I read David Gilmour’s, “The Film Club,” this weekend on a little mini get away with Holly and couldn’t put it down. I am a sucker for memoir, especially father and son stories and Gilmour delivers. The hook is that Gilmour’s teenage son starts to do terribly in high school, so he lets the kid drop out, if he promises to watch 3 films a week that Gilmour picks.
You hear that and think, “What? Are you out of your mind!”
Gilmour is the first to admit that it may turn out poorly. He agonizes over whether he is fucking the kid up or saving him, which to me seems like a pretty accurate description of parenting, although most parents won’t ever have to go to the lengths Gilmour did with his child.
The book rises mostly on Gilmour’s willingness to discuss his own inadequacies and fears about the situation. The love he has for his kid is just palpable. You can easily relate to the position he finds himself in, especially if you have a strong willed child of your own. Interestingly he doesn’t try to do anything didactic with the movies he picks. He loosely organizes them into “units,” but these groups of film sometimes seem pretty arbitrary–“The Quiet Ones,” a collection of first time actors who steal the show–to pretty obvious collections (Horror, Guilty Pleasures, etc). He mostly provides mentoring and companionship for his son who goes through a period where he is board with school and trying to figure out his place in the world.
If the book has a flaw, it’s that you occasionally want to reach through the pages and swat the kid, just to see if the heavy hand of discipline might not work a little faster.

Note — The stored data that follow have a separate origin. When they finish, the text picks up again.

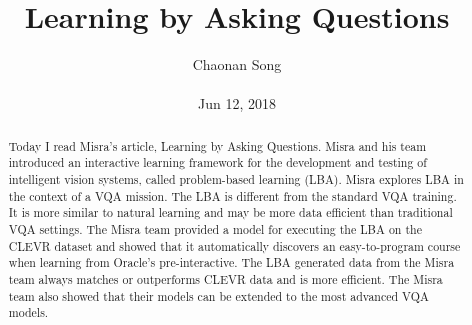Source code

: \documentclass[10pt,twocolumn,letterpaper]{article}
\author{Chaonan Song \\\\
Jun 12, 2018}
\title{Learning by Asking Questions}
\begin{document}
    \maketitle
        \begin{abstract}
       Today I read Misra's article, Learning by Asking Questions. Misra and his team introduced an interactive learning framework for the development and testing of intelligent vision systems, called problem-based learning (LBA). Misra explores LBA in the context of a VQA mission. The LBA is different from the standard VQA training. It is more similar to natural learning and may be more data efficient than traditional VQA settings. The Misra team provided a model for executing the LBA on the CLEVR dataset and showed that it automatically discovers an easy-to-program course when learning from Oracle's pre-interactive. The LBA generated data from the Misra team always matches or outperforms CLEVR data and is more efficient. The Misra team also showed that their models can be extended to the most advanced VQA models.
    \end{abstract}
\end{document}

Fortunately for Gilmour, he knows how to tell a story. And he has a seemingly endless supply of cool insider stories that he can trot out. He is a thoughtful writer who easily relates the movies he’s watching to what is happening in his life and his son’s. And it doesn’t hurt that he comes off like a real man’s man.
It just really works. If you get the chance, read it!
Interesting premise. As the mother of a three-year-old son, I frequently resort to desperate tactics myself, wondering all the while if I’m, um, “fucking the kid up or saving him”.
I think it’s one of the organizing principals of parenting, but it doesn’t appear in any of the parenting books.
Good luck with the summer challenge!